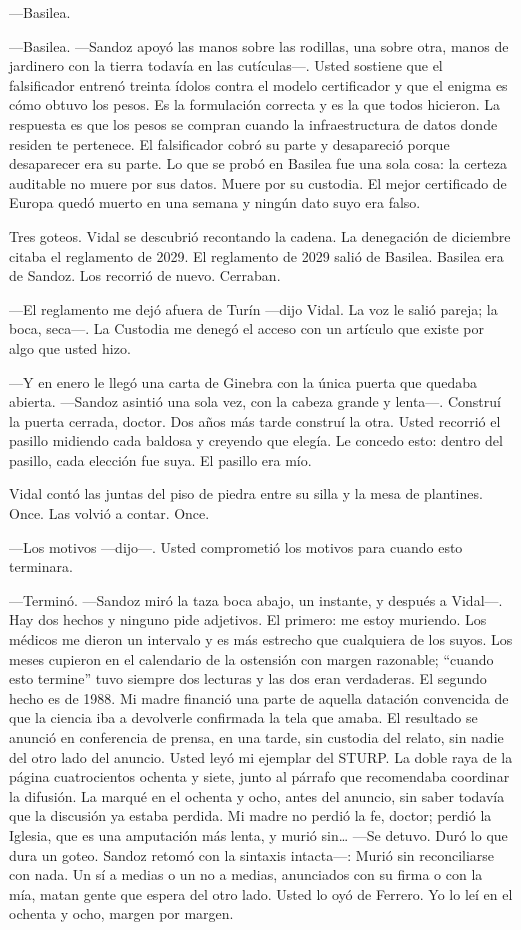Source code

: ---Basilea.

---Basilea. ---Sandoz apoyó las manos sobre las rodillas, una sobre otra, manos de jardinero con la tierra todavía en las cutículas---. Usted sostiene que el falsificador entrenó treinta ídolos contra el modelo certificador y que el enigma es cómo obtuvo los pesos. Es la formulación correcta y es la que todos hicieron. La respuesta es que los pesos se compran cuando la infraestructura de datos donde residen te pertenece. El falsificador cobró su parte y desapareció porque desaparecer era su parte. Lo que se probó en Basilea fue una sola cosa: la certeza auditable no muere por sus datos. Muere por su custodia. El mejor certificado de Europa quedó muerto en una semana y ningún dato suyo era falso.

Tres goteos. Vidal se descubrió recontando la cadena. La denegación de diciembre citaba el reglamento de 2029. El reglamento de 2029 salió de Basilea. Basilea era de Sandoz. Los recorrió de nuevo. Cerraban.

---El reglamento me dejó afuera de Turín ---dijo Vidal. La voz le salió pareja; la boca, seca---. La Custodia me denegó el acceso con un artículo que existe por algo que usted hizo.

---Y en enero le llegó una carta de Ginebra con la única puerta que quedaba abierta. ---Sandoz asintió una sola vez, con la cabeza grande y lenta---. Construí la puerta cerrada, doctor. Dos años más tarde construí la otra. Usted recorrió el pasillo midiendo cada baldosa y creyendo que elegía. Le concedo esto: dentro del pasillo, cada elección fue suya. El pasillo era mío.

Vidal contó las juntas del piso de piedra entre su silla y la mesa de plantines. Once. Las volvió a contar. Once.

---Los motivos ---dijo---. Usted comprometió los motivos para cuando esto terminara.

---Terminó. ---Sandoz miró la taza boca abajo, un instante, y después a Vidal---. Hay dos hechos y ninguno pide adjetivos. El primero: me estoy muriendo. Los médicos me dieron un intervalo y es más estrecho que cualquiera de los suyos. Los meses cupieron en el calendario de la ostensión con margen razonable; ``cuando esto termine'' tuvo siempre dos lecturas y las dos eran verdaderas. El segundo hecho es de 1988. Mi madre financió una parte de aquella datación convencida de que la ciencia iba a devolverle confirmada la tela que amaba. El resultado se anunció en conferencia de prensa, en una tarde, sin custodia del relato, sin nadie del otro lado del anuncio. Usted leyó mi ejemplar del STURP. La doble raya de la página cuatrocientos ochenta y siete, junto al párrafo que recomendaba coordinar la difusión. La marqué en el ochenta y ocho, antes del anuncio, sin saber todavía que la discusión ya estaba perdida. Mi madre no perdió la fe, doctor; perdió la Iglesia, que es una amputación más lenta, y murió sin\ldots{} ---Se detuvo. Duró lo que dura un goteo. Sandoz retomó con la sintaxis intacta---: Murió sin reconciliarse con nada. Un sí a medias o un no a medias, anunciados con su firma o con la mía, matan gente que espera del otro lado. Usted lo oyó de Ferrero. Yo lo leí en el ochenta y ocho, margen por margen.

- [TO DO]:
Output nothing but the entries above, exactly, once the pictures are removed.

- [SOLUTION FOR THIS EXERCISE]:
Source code

: ---Basilea.

---Basilea. ---Sandoz apoyó las manos sobre las rodillas, una sobre otra, manos de jardinero con la tierra todavía en las cutículas---. Usted sostiene que el falsificador entrenó treinta ídolos contra el modelo certificador y que el enigma es cómo obtuvo los pesos. Es la formulación correcta y es la que todos hicieron. La respuesta es que los pesos se compran cuando la infraestructura de datos donde residen te pertenece. El falsificador cobró su parte y desapareció porque desaparecer era su parte. Lo que se probó en Basilea fue una sola cosa: la certeza auditable no muere por sus datos. Muere por su custodia. El mejor certificado de Europa quedó muerto en una semana y ningún dato suyo era falso.

Tres goteos. Vidal se descubrió recontando la cadena. La denegación de diciembre citaba el reglamento de 2029. El reglamento de 2029 salió de Basilea. Basilea era de Sandoz. Los recorrió de nuevo. Cerraban.

---El reglamento me dejó afuera de Turín ---dijo Vidal. La voz le salió pareja; la boca, seca---. La Custodia me denegó el acceso con un artículo que existe por algo que usted hizo.

---Y en enero le llegó una carta de Ginebra con la única puerta que quedaba abierta. ---Sandoz asintió una sola vez, con la cabeza grande y lenta---. Construí la puerta cerrada, doctor. Dos años más tarde construí la otra. Usted recorrió el pasillo midiendo cada baldosa y creyendo que elegía. Le concedo esto: dentro del pasillo, cada elección fue suya. El pasillo era mío.

Vidal contó las juntas del piso de piedra entre su silla y la mesa de plantines. Once. Las volvió a contar. Once.

---Los motivos ---dijo---. Usted comprometió los motivos para cuando esto terminara.

---Terminó. ---Sandoz miró la taza boca abajo, un instante, y después a Vidal---. Hay dos hechos y ninguno pide adjetivos. El primero: me estoy muriendo. Los médicos me dieron un intervalo y es más estrecho que cualquiera de los suyos. Los meses cupieron en el calendario de la ostensión con margen razonable; ``cuando esto termine'' tuvo siempre dos lecturas y las dos eran verdaderas. El segundo hecho es de 1988. Mi madre financió una parte de aquella datación convencida de que la ciencia iba a devolverle confirmada la tela que amaba. El resultado se anunció en conferencia de prensa, en una tarde, sin custodia del relato, sin nadie del otro lado del anuncio. Usted leyó mi ejemplar del STURP. La doble raya de la página cuatrocientos ochenta y siete, junto al párrafo que recomendaba coordinar la difusión. La marqué en el ochenta y ocho, antes del anuncio, sin saber todavía que la discusión ya estaba perdida. Mi madre no perdió la fe, doctor; perdió la Iglesia, que es una amputación más lenta, y murió sin\ldots{} ---Se detuvo. Duró lo que dura un goteo. Sandoz retomó con la sintaxis intacta---: Murió sin reconciliarse con nada. Un sí a medias o un no a medias, anunciados con su firma o con la mía, matan gente que espera del otro lado. Usted lo oyó de Ferrero. Yo lo leí en el ochenta y ocho, margen por margen.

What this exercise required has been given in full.